Type of publication:

Journal article

Author(s):

*Abdalla, Osama S; *Idris, Ghada; *Ekanayake, Darshani; *Khallaf, Laila; *Adjepon, Charlotte.

Citation:

Cureus. 17(12):e99028, 2025 Dec.

Abstract:

The diagnosis and management of pacemaker-related infective endocarditis present significant challenges, with limited available data. Accurately attributing a systemic infection to pacemaker endocarditis can be difficult, particularly in identifying vegetations and obtaining positive blood cultures from patients who have undergone non-specific antibiotic therapy. Moreover, such infections may manifest long after pacemaker implantation. Herein, we present a male patient in his 70s, with a history of pacemaker placement, who was admitted with a three-month history of fever and chills, having already completed two courses of empirical antibiotics prior to admission. Upon hospital admission, he was treated for an infection of unknown origin with intravenous antibiotics. Initial laboratory evaluations indicated leucocytosis and elevated C-reactive protein levels; however, blood cultures and infectious serologies returned normal results.
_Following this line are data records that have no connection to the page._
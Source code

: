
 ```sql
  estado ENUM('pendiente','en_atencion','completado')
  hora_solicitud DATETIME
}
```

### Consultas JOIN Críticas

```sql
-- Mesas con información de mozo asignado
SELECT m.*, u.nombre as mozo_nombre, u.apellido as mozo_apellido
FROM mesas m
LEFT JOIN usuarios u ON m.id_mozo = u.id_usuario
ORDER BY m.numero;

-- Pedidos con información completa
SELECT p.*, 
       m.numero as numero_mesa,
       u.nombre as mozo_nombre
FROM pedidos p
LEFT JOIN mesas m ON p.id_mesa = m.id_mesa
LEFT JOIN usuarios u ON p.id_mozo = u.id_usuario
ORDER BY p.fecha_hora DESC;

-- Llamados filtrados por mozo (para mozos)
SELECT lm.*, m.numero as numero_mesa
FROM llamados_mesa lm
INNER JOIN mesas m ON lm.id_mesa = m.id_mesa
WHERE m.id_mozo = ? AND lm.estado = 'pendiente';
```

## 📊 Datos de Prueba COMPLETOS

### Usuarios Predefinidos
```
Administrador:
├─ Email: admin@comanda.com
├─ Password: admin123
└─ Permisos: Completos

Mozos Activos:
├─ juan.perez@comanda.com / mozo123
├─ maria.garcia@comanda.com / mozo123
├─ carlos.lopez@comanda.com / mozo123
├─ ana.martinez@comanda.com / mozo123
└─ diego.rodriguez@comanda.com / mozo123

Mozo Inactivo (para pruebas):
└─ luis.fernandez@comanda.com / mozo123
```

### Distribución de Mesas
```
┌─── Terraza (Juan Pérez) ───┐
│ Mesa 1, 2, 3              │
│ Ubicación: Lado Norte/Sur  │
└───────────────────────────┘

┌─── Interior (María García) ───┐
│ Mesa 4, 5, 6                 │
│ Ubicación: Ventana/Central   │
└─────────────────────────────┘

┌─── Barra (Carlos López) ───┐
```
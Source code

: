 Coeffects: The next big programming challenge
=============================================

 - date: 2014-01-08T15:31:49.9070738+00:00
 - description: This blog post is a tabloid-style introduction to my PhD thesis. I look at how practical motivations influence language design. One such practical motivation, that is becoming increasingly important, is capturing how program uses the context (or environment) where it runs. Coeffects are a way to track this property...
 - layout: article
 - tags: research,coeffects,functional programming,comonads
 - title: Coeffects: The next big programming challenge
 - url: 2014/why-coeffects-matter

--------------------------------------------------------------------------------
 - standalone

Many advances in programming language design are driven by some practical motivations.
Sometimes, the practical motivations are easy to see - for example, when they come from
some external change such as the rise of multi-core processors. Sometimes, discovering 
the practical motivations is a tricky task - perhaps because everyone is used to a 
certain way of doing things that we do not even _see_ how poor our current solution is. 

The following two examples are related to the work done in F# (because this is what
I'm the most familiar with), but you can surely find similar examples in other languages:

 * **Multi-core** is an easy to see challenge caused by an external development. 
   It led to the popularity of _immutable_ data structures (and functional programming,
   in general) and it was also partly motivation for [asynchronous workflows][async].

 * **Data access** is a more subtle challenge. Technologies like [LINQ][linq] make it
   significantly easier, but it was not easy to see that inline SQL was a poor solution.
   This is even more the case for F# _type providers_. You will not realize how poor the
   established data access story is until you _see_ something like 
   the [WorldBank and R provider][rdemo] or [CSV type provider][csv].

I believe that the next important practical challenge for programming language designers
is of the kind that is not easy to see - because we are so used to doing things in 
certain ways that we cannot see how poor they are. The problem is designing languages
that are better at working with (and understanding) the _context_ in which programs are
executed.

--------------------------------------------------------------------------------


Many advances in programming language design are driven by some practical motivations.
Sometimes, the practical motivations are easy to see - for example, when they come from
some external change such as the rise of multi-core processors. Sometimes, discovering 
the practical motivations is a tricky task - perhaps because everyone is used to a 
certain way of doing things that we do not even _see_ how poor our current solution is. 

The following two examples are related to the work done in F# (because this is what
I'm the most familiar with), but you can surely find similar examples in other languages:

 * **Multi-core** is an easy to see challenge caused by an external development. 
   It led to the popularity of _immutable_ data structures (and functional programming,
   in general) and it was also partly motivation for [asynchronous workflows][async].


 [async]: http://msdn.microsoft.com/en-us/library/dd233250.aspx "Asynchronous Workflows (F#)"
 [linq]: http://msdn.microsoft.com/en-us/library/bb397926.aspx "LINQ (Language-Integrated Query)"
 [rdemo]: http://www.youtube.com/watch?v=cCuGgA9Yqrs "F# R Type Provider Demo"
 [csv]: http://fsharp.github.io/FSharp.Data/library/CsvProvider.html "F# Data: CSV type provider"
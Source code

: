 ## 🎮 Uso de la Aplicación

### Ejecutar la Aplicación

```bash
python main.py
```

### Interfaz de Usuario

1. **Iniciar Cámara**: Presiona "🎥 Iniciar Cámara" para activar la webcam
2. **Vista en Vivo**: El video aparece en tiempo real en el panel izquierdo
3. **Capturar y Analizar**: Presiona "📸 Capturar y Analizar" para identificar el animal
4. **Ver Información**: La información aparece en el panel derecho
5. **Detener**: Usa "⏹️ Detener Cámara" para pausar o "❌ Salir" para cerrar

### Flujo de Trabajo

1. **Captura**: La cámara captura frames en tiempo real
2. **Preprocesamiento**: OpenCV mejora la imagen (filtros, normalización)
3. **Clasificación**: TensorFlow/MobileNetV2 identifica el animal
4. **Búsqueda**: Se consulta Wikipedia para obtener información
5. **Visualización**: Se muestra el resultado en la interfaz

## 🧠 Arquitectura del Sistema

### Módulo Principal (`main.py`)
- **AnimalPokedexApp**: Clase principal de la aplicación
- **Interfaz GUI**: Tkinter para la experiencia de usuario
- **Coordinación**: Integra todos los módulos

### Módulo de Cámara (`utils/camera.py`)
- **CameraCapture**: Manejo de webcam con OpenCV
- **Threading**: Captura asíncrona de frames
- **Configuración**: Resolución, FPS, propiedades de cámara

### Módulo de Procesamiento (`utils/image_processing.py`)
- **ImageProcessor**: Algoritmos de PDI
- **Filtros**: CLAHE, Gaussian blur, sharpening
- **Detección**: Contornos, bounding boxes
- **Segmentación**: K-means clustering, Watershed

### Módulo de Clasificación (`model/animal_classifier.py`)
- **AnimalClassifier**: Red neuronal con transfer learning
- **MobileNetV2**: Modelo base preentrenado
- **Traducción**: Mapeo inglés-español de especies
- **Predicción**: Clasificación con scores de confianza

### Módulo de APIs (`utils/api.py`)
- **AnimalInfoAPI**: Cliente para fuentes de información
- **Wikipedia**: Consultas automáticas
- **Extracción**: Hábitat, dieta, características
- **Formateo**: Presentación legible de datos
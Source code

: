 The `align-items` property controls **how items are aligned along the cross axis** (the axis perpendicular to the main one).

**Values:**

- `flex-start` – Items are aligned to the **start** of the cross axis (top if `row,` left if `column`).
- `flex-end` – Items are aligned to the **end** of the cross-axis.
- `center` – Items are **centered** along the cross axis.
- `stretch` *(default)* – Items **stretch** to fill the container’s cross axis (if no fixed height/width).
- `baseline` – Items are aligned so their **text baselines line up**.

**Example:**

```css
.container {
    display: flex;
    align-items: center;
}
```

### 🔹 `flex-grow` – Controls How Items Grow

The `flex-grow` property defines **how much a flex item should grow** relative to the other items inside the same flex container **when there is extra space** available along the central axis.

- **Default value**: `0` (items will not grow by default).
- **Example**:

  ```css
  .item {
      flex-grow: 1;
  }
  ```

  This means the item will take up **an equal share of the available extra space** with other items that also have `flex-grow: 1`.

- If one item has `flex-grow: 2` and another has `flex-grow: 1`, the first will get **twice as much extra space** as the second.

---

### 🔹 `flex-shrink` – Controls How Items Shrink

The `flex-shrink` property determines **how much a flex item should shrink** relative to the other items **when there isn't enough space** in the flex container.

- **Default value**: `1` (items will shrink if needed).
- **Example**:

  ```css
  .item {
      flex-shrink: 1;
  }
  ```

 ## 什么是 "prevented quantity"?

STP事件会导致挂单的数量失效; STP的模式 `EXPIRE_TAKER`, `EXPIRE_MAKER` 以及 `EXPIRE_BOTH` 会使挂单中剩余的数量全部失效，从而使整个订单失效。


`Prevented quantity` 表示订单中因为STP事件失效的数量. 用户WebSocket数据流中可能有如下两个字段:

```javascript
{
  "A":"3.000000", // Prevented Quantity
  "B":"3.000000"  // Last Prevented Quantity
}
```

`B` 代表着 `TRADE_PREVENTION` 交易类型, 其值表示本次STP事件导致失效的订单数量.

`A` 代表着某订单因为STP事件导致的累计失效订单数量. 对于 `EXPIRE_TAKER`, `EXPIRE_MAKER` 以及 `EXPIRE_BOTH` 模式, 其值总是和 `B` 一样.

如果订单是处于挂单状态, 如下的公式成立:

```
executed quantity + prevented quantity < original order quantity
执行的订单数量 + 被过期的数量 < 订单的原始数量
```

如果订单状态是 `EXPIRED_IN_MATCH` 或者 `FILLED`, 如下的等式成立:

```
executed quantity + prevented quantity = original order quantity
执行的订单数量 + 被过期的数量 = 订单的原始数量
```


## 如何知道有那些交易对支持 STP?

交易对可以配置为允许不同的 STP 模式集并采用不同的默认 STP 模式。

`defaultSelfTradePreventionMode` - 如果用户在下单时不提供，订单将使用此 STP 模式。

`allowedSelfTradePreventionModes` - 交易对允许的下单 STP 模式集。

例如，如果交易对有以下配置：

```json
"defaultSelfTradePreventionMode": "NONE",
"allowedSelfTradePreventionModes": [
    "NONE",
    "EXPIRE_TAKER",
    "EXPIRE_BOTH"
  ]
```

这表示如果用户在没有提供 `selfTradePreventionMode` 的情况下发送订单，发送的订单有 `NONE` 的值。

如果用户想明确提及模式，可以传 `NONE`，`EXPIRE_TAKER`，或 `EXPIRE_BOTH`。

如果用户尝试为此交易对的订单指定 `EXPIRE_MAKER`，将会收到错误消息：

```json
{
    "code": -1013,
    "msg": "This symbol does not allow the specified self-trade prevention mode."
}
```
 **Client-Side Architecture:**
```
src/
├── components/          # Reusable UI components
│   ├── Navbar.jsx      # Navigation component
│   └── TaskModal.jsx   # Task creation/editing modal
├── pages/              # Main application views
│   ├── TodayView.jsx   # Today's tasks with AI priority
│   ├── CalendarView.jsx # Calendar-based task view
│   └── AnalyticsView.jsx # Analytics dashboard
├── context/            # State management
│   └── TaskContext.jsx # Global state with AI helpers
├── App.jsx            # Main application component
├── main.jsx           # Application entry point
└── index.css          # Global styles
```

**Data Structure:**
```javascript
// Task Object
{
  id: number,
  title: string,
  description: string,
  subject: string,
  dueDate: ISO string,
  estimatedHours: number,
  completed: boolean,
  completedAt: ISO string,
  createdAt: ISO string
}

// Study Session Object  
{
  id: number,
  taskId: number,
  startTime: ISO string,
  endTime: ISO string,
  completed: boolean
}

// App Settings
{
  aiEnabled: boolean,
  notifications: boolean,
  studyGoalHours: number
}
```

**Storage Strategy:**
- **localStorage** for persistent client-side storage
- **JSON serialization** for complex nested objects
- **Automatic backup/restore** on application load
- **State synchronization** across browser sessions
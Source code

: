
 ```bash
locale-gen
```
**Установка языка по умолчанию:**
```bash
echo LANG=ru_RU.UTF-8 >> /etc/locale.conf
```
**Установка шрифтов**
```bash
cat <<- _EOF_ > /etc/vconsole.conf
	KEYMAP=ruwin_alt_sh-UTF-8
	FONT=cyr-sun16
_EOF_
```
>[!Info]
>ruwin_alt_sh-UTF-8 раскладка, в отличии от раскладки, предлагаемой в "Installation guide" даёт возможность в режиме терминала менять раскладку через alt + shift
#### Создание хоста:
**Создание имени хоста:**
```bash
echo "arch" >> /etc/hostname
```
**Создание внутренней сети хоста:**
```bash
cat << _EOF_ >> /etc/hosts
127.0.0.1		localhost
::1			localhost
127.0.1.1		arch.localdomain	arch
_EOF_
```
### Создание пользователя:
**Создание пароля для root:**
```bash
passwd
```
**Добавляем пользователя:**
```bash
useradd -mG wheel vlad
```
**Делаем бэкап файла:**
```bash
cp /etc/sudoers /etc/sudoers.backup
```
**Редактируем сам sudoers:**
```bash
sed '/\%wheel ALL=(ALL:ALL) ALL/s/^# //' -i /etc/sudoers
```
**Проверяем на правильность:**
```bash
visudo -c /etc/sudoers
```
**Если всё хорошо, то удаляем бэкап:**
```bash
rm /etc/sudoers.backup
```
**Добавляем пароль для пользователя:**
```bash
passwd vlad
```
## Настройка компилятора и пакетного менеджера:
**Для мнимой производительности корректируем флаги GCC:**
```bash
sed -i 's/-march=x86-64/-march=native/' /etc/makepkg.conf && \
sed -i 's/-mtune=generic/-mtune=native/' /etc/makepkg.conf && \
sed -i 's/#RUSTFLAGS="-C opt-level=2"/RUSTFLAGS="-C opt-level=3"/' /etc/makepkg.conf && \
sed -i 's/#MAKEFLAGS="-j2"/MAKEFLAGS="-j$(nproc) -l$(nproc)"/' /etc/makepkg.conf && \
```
A CT scan of the abdomen and pelvis was deemed unremarkable, and transthoracic echocardiography (TTE) also yielded normal findings. The empirical antibiotic regimen was discontinued, leading to three sets of blood cultures being subsequently positive for coagulase-negative Staphylococcus epidermidis. A transoesophageal echocardiography (TOE) was performed, revealing vegetation on the pacemaker lead. The patient received a triple antibiotic therapy and underwent device removal; subsequent blood cultures were negative following a four-week antibiotic course. A new pacemaker was implanted, and the patient has since remained asymptomatic. This case illustrates that coagulase-negative Staphylococcus epidermidis can infect pacemaker leads even long after installation, potentially leading to an indolent course of infective endocarditis that is difficult to diagnose and manage. Consequently, clinicians should maintain a high index of suspicion for pacemaker infective endocarditis in patients presenting with prolonged fever.